Detection of Mines/Rock using SONAR Data. Accuracy has been compared among various classification models
During the Russo-Japanese War of 1904–1905, two mines blew up when the Petropavlovsk struck them near Port Arthur, sending the holed vessel to the bottom and killing most of his crew in the process. This show us that why detecting mines under sea water, with good accuracy, is crucial to Navy of any country.
- I have used SONAR data available publicly. This dataset contains 60 numerical features.
- This dataset does not contains any missing value and has all the features in numeric form. So, we just only need to find the relevant features. I have used principal component analysis (pca) for removing correlation among the features and reducing the dimension.
Below plot shows the variation of explained variance with the number of componets of pca
I have compared the accuracy with the number of pca components for LinearRegression, LogisticRegression and RandomForestClassifier model.
Below plot shows the variation of accuracy of test data with number of pca components for LinearRegression model.

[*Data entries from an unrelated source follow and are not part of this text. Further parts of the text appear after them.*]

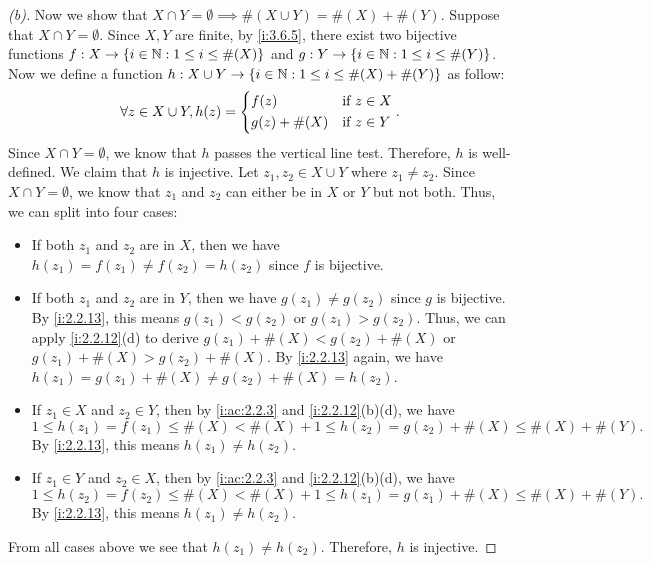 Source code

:\begin{proof}[(b)]
  Now we show that \(X \cap Y = \emptyset \implies \#(X \cup Y) = \#(X) + \#(Y)\).
  Suppose that \(X \cap Y = \emptyset\).
  Since \(X, Y\) are finite, by \cref{i:3.6.5}, there exist two bijective functions \(f : X \to \left\lbrace i \in \mathbb{N} : 1 \leq i \leq \#(X)\right\rbrace\) and \(g : Y \to \left\lbrace i \in \mathbb{N} : 1 \leq i \leq \#(Y)\right\rbrace\).
  Now we define a function \(h : X \cup Y \to \left\lbrace i \in \mathbb{N} : 1 \leq i \leq \#(X) + \#(Y)\right\rbrace\) as follow:
  \[
    \forall z \in X \cup Y, h(z) = \begin{dcases}
      f(z)         & \text{if } z \in X \\
      g(z) + \#(X) & \text{if } z \in Y
    \end{dcases}.
  \]
  Since \(X \cap Y = \emptyset\), we know that \(h\) passes the vertical line test.
  Therefore, \(h\) is well-defined.
  We claim that \(h\) is injective.
  Let \(z_1, z_2 \in X \cup Y\) where \(z_1 \neq z_2\).
  Since \(X \cap Y = \emptyset\), we know that \(z_1\) and \(z_2\) can either be in \(X\) or \(Y\) but not both.
  Thus, we can split into four cases:
  \begin{itemize}
    \item If both \(z_1\) and \(z_2\) are in \(X\), then we have \(h(z_1) = f(z_1) \neq f(z_2) = h(z_2)\) since \(f\) is bijective.
    \item If both \(z_1\) and \(z_2\) are in \(Y\), then we have \(g(z_1) \neq g(z_2)\) since \(g\) is bijective.
          By \cref{i:2.2.13}, this means \(g(z_1) < g(z_2)\) or \(g(z_1) > g(z_2)\).
          Thus, we can apply \cref{i:2.2.12}(d) to derive \(g(z_1) + \#(X) < g(z_2) + \#(X)\) or \(g(z_1) + \#(X) > g(z_2) + \#(X)\).
          By \cref{i:2.2.13} again, we have \(h(z_1) = g(z_1) + \#(X) \neq g(z_2) + \#(X) = h(z_2)\).
    \item If \(z_1 \in X\) and \(z_2 \in Y\), then by \cref{i:ac:2.2.3} and \cref{i:2.2.12}(b)(d), we have
          \[
            1 \leq h(z_1) = f(z_1) \leq \#(X) < \#(X) + 1 \leq h(z_2) = g(z_2) + \#(X) \leq \#(X) + \#(Y).
          \]
          By \cref{i:2.2.13}, this means \(h(z_1) \neq h(z_2)\).
    \item If \(z_1 \in Y\) and \(z_2 \in X\), then by \cref{i:ac:2.2.3} and \cref{i:2.2.12}(b)(d), we have
          \[
            1 \leq h(z_2) = f(z_2) \leq \#(X) < \#(X) + 1 \leq h(z_1) = g(z_1) + \#(X) \leq \#(X) + \#(Y).
          \]
          By \cref{i:2.2.13}, this means \(h(z_1) \neq h(z_2)\).
  \end{itemize}
  From all cases above we see that \(h(z_1) \neq h(z_2)\).
  Therefore, \(h\) is injective.

\end{proof}
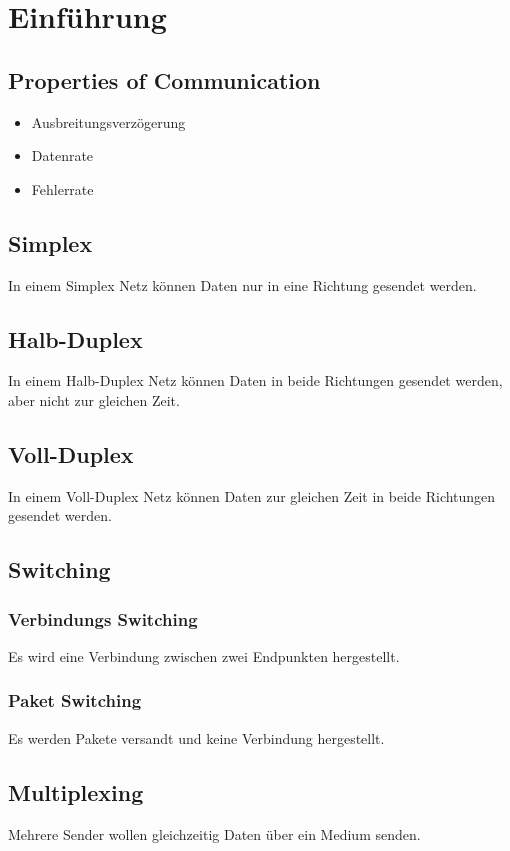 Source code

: \chapter{Einführung}
	\section{Properties of Communication} %
		\begin{itemize}
			\item Ausbreitungsverzögerung
			\item Datenrate
			\item Fehlerrate
		\end{itemize}

	\section{Simplex}
		In einem Simplex Netz können Daten nur in eine Richtung gesendet werden.

	\section{Halb-Duplex}
		In einem Halb-Duplex Netz können Daten in beide Richtungen gesendet werden, aber nicht zur gleichen Zeit.

	\section{Voll-Duplex}
		In einem Voll-Duplex Netz können Daten zur gleichen Zeit in beide Richtungen gesendet werden.

	\section{Switching}
		\subsection{Verbindungs Switching}
			Es wird eine Verbindung zwischen zwei Endpunkten hergestellt.

		\subsection{Paket Switching}
			Es werden Pakete versandt und keine Verbindung hergestellt.

	\section{Multiplexing}
		Mehrere Sender wollen gleichzeitig Daten über ein Medium senden.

Below plot shows the variation of accuracy of test data with number of pca components for LogisticRegression model.
Below plot shows the variation of accuracy of test data with number of pca components for RandomForestClassifier model.
-
LinearRegression has the worst performance among the above models.
-
There is one intresting observayion from the above accuracy Vs number of pca features graph, RandomForestClassifier (an ensemble model) outperform LogisticRegrssion when the number of pca components are low. However, both these models have nearly the same performance when number of pca components are increased.
-
When number of pca components are in range 30 - 40, all the models failed miserably to perform on generalized data.
-
Taking 8-12 pca features on RandomForestClassifier will give the best performance on generalised data.